= Platon Panyutin =

Platon Sergeevich Panjutin (Платон Сергеевич Панютин, 1889 – 1946) was a Russian chemist, botanist, naturalist, and mountain climber. He collected botanical specimens in the southern part of the Caucasus Mountains in Abkhazia.

Panjutin was a chemist by education, but his love of nature made botany his second specialty; he became a great researcher and herbarium collector of the flora of Abkhazia (Feodorov 1948).

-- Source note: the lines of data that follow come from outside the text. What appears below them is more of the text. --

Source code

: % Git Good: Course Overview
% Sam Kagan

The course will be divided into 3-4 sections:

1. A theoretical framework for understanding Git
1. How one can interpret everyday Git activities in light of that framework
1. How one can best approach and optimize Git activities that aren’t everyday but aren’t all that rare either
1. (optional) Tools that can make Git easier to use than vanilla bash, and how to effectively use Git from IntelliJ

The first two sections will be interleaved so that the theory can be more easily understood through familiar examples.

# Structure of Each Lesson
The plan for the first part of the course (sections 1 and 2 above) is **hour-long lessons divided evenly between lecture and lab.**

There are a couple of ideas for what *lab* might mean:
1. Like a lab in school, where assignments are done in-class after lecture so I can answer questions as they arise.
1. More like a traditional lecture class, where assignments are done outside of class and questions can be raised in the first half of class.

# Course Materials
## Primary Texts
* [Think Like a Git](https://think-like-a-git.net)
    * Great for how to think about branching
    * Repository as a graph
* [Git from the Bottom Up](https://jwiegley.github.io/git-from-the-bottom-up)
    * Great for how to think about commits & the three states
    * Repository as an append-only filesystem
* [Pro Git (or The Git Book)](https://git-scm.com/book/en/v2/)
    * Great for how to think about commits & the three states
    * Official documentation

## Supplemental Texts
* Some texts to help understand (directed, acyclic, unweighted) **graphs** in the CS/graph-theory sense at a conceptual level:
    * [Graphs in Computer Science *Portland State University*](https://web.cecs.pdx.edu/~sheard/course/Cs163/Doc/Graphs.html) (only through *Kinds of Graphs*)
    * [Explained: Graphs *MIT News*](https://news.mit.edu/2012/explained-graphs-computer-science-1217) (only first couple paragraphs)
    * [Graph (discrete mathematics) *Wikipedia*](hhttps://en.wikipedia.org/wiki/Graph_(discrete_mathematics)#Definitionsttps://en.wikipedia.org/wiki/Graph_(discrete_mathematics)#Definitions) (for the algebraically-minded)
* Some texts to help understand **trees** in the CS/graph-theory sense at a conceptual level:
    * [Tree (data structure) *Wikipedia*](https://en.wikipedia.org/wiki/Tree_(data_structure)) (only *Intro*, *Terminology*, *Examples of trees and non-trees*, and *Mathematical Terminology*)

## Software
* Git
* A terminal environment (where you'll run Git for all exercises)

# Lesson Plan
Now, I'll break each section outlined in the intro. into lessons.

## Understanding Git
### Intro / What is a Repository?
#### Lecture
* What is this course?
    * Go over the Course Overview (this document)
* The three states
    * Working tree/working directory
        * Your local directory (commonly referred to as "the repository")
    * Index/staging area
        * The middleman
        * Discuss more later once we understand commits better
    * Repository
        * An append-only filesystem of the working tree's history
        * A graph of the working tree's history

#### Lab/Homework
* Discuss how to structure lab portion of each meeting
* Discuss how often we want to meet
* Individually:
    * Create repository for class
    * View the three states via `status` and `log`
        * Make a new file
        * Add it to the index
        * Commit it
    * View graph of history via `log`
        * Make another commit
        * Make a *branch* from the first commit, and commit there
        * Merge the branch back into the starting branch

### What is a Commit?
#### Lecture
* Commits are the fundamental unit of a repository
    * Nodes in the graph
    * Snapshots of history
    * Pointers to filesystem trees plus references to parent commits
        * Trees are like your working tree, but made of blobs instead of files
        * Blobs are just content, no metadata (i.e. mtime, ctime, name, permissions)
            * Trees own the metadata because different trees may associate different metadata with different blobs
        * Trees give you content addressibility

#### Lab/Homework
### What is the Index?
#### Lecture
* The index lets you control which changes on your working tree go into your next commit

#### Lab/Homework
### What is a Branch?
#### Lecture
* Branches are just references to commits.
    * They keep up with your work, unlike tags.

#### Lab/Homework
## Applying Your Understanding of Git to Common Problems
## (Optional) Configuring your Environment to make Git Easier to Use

In 1913 the botanist G. Sakharov collected a snowdrop (genus Galanthus) near Gagra at 1,600 meters. After studying the botanical specimen, Panjutin named its species Galanthus valentinae. However, Panjutin did not validly publish the name according to the rules of the International Code of Botanical Nomenclature. For about a century, botanists regarded G. valentinae as a synonym for G. krasnovii. In 2008 Dmitri Zubov and Olga Bondareva collected in western Transcaucasia a snowdrop specimen. According to Zubov and Aaron P. Davis (from Kew) the 2008 specimen belonged to the same species as Sakharov's 1913 specimen and, furthermore, the two specimens belonged to a species different from the 19 known species in the genus Galanthus. Zubov and Davis named the new species Galanthus panjutinii in honor of Panjutin.

==Eponyms==
- Galanthus panjutinii

==Selected publications==
- Panjutin, P. (1930). "Zur Frage der Gewinnung des reinen Glyzerids der Rizinolsäure"
- Marder, M. (1938). "Mineralölprodukte"
- Panjutin, P. S. "Tall herbaceous vegetation of the West Caucasus." Izvestia Russk Geogr Obschestva 71, no. 9 (1939): 27–45.
- Panjutin, P. S. "Mires of Colchide." Botanicheskii Zhurnal of USSR 27, no. 5 (1942): 94–107.